Historical population
| Census | Pop. | Note | %± |
|---|---|---|---|
| 1930 | 2,861 |  | — |
| 1940 | 3,255 |  | 13.8% |
| 1950 | 7,728 |  | 137.4% |
| 1960 | 14,215 |  | 83.9% |
| 1970 | 14,059 |  | −1.1% |
| 1980 | 12,797 |  | −9.0% |
| 1990 | 12,266 |  | −4.1% |
| 2000 | 15,921 |  | 29.8% |
| 2010 | 18,109 |  | 13.7% |
| 2020 | 18,394 |  | 1.6% |

==Politics==
The West Elsdon community has supported the Democratic Party in the past two presidential elections by large margins. In the 2016 presidential election, West Elsdon cast 3,910 votes for Hillary Clinton and cast 685 votes for Donald Trump (82.18% to 14.40%). In the 2012 presidential election, West Elsdon cast 3,015 votes for Barack Obama and cast 736 votes for Mitt Romney (79.45% to 19.39%).

==Notable people==
- Anne M. Burke, Illinois Supreme Court Justice and wife of Alderman Ed Burke.

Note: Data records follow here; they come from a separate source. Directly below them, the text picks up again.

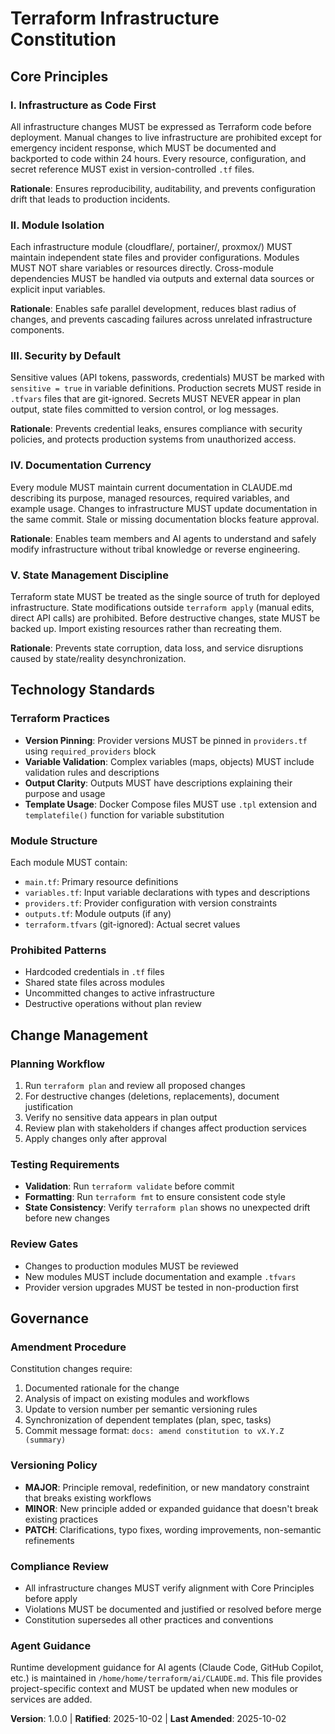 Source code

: <!--
SYNC IMPACT REPORT
==================
Version Change: [TEMPLATE] → 1.0.0
Type: INITIAL (First ratification from template)

Modified Principles:
- NEW: I. Infrastructure as Code First
- NEW: II. Module Isolation
- NEW: III. Security by Default
- NEW: IV. Documentation Currency
- NEW: V. State Management Discipline

Added Sections:
- Core Principles (5 principles defined)
- Technology Standards (Terraform-specific constraints)
- Change Management (workflow and review requirements)
- Governance (constitution management rules)

Removed Sections: None (template initialization)

Templates Requiring Updates:
- ✅ plan-template.md: Constitution Check section aligns with new principles
- ✅ spec-template.md: Requirements structure compatible with infrastructure features
- ✅ tasks-template.md: Task categorization supports Terraform workflow

Follow-up TODOs: None - All placeholders resolved
-->

# Terraform Infrastructure Constitution

## Core Principles

### I. Infrastructure as Code First
All infrastructure changes MUST be expressed as Terraform code before deployment. Manual changes to live infrastructure are prohibited except for emergency incident response, which MUST be documented and backported to code within 24 hours. Every resource, configuration, and secret reference MUST exist in version-controlled `.tf` files.

**Rationale**: Ensures reproducibility, auditability, and prevents configuration drift that leads to production incidents.

### II. Module Isolation
Each infrastructure module (cloudflare/, portainer/, proxmox/) MUST maintain independent state files and provider configurations. Modules MUST NOT share variables or resources directly. Cross-module dependencies MUST be handled via outputs and external data sources or explicit input variables.

**Rationale**: Enables safe parallel development, reduces blast radius of changes, and prevents cascading failures across unrelated infrastructure components.

### III. Security by Default
Sensitive values (API tokens, passwords, credentials) MUST be marked with `sensitive = true` in variable definitions. Production secrets MUST reside in `.tfvars` files that are git-ignored. Secrets MUST NEVER appear in plan output, state files committed to version control, or log messages.

**Rationale**: Prevents credential leaks, ensures compliance with security policies, and protects production systems from unauthorized access.

### IV. Documentation Currency
Every module MUST maintain current documentation in CLAUDE.md describing its purpose, managed resources, required variables, and example usage. Changes to infrastructure MUST update documentation in the same commit. Stale or missing documentation blocks feature approval.

**Rationale**: Enables team members and AI agents to understand and safely modify infrastructure without tribal knowledge or reverse engineering.

### V. State Management Discipline
Terraform state MUST be treated as the single source of truth for deployed infrastructure. State modifications outside `terraform apply` (manual edits, direct API calls) are prohibited. Before destructive changes, state MUST be backed up. Import existing resources rather than recreating them.

**Rationale**: Prevents state corruption, data loss, and service disruptions caused by state/reality desynchronization.

## Technology Standards

### Terraform Practices
- **Version Pinning**: Provider versions MUST be pinned in `providers.tf` using `required_providers` block
- **Variable Validation**: Complex variables (maps, objects) MUST include validation rules and descriptions
- **Output Clarity**: Outputs MUST have descriptions explaining their purpose and usage
- **Template Usage**: Docker Compose files MUST use `.tpl` extension and `templatefile()` function for variable substitution

### Module Structure
Each module MUST contain:
- `main.tf`: Primary resource definitions
- `variables.tf`: Input variable declarations with types and descriptions
- `providers.tf`: Provider configuration with version constraints
- `outputs.tf`: Module outputs (if any)
- `terraform.tfvars` (git-ignored): Actual secret values

### Prohibited Patterns
- Hardcoded credentials in `.tf` files
- Shared state files across modules
- Uncommitted changes to active infrastructure
- Destructive operations without plan review

## Change Management

### Planning Workflow
1. Run `terraform plan` and review all proposed changes
2. For destructive changes (deletions, replacements), document justification
3. Verify no sensitive data appears in plan output
4. Review plan with stakeholders if changes affect production services
5. Apply changes only after approval

### Testing Requirements
- **Validation**: Run `terraform validate` before commit
- **Formatting**: Run `terraform fmt` to ensure consistent code style
- **State Consistency**: Verify `terraform plan` shows no unexpected drift before new changes

### Review Gates
- Changes to production modules MUST be reviewed
- New modules MUST include documentation and example `.tfvars`
- Provider version upgrades MUST be tested in non-production first

## Governance

### Amendment Procedure
Constitution changes require:
1. Documented rationale for the change
2. Analysis of impact on existing modules and workflows
3. Update to version number per semantic versioning rules
4. Synchronization of dependent templates (plan, spec, tasks)
5. Commit message format: `docs: amend constitution to vX.Y.Z (summary)`

### Versioning Policy
- **MAJOR**: Principle removal, redefinition, or new mandatory constraint that breaks existing workflows
- **MINOR**: New principle added or expanded guidance that doesn't break existing practices
- **PATCH**: Clarifications, typo fixes, wording improvements, non-semantic refinements

### Compliance Review
- All infrastructure changes MUST verify alignment with Core Principles before apply
- Violations MUST be documented and justified or resolved before merge
- Constitution supersedes all other practices and conventions

### Agent Guidance
Runtime development guidance for AI agents (Claude Code, GitHub Copilot, etc.) is maintained in `/home/home/terraform/ai/CLAUDE.md`. This file provides project-specific context and MUST be updated when new modules or services are added.

**Version**: 1.0.0 | **Ratified**: 2025-10-02 | **Last Amended**: 2025-10-02
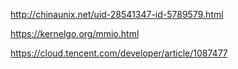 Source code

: 
http://chinaunix.net/uid-28541347-id-5789579.html

https://kernelgo.org/mmio.html

https://cloud.tencent.com/developer/article/1087477


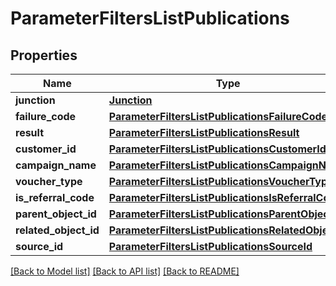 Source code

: # ParameterFiltersListPublications


## Properties

Name | Type | Description | Notes
------------ | ------------- | ------------- | -------------
**junction** | [**Junction**](Junction.md) |  | [optional] 
**failure_code** | [**ParameterFiltersListPublicationsFailureCode**](ParameterFiltersListPublicationsFailureCode.md) |  | [optional] 
**result** | [**ParameterFiltersListPublicationsResult**](ParameterFiltersListPublicationsResult.md) |  | [optional] 
**customer_id** | [**ParameterFiltersListPublicationsCustomerId**](ParameterFiltersListPublicationsCustomerId.md) |  | [optional] 
**campaign_name** | [**ParameterFiltersListPublicationsCampaignName**](ParameterFiltersListPublicationsCampaignName.md) |  | [optional] 
**voucher_type** | [**ParameterFiltersListPublicationsVoucherType**](ParameterFiltersListPublicationsVoucherType.md) |  | [optional] 
**is_referral_code** | [**ParameterFiltersListPublicationsIsReferralCode**](ParameterFiltersListPublicationsIsReferralCode.md) |  | [optional] 
**parent_object_id** | [**ParameterFiltersListPublicationsParentObjectId**](ParameterFiltersListPublicationsParentObjectId.md) |  | [optional] 
**related_object_id** | [**ParameterFiltersListPublicationsRelatedObjectId**](ParameterFiltersListPublicationsRelatedObjectId.md) |  | [optional] 
**source_id** | [**ParameterFiltersListPublicationsSourceId**](ParameterFiltersListPublicationsSourceId.md) |  | [optional] 

[[Back to Model list]](../README.md#documentation-for-models) [[Back to API list]](../README.md#documentation-for-api-endpoints) [[Back to README]](../README.md)


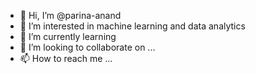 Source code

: - 👋 Hi, I’m @parina-anand
- 👀 I’m interested in machine learning and data analytics
- 🌱 I’m currently learning 
- 💞️ I’m looking to collaborate on ...
- 📫 How to reach me ...

<!---
parina-anand/parina-anand is a ✨ special ✨ repository because its `README.md` (this file) appears on your GitHub profile.
You can click the Preview link to take a look at your changes.
--->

- Daniel J. Burke, Democratic member of the Illinois House of Representatives since 1991. He is a West Elsdon resident and alderman Ed Burke's brother.
- Ed Burke, longtime 14th ward alderman representing West Elsdon and the surrounding area on the Chicago City Council. He is the husband of Justice Anne Burke.
- Jenny McCarthy, actress, Playboy model and anti-vaccine activist. She was raised in West Elsdon.
- Joanne McCarthy, professional athlete who played for the Chicago Condors of the American Basketball League during the 1998 season. Jenny McCarthy's sister, she was also raised in West Elsdon.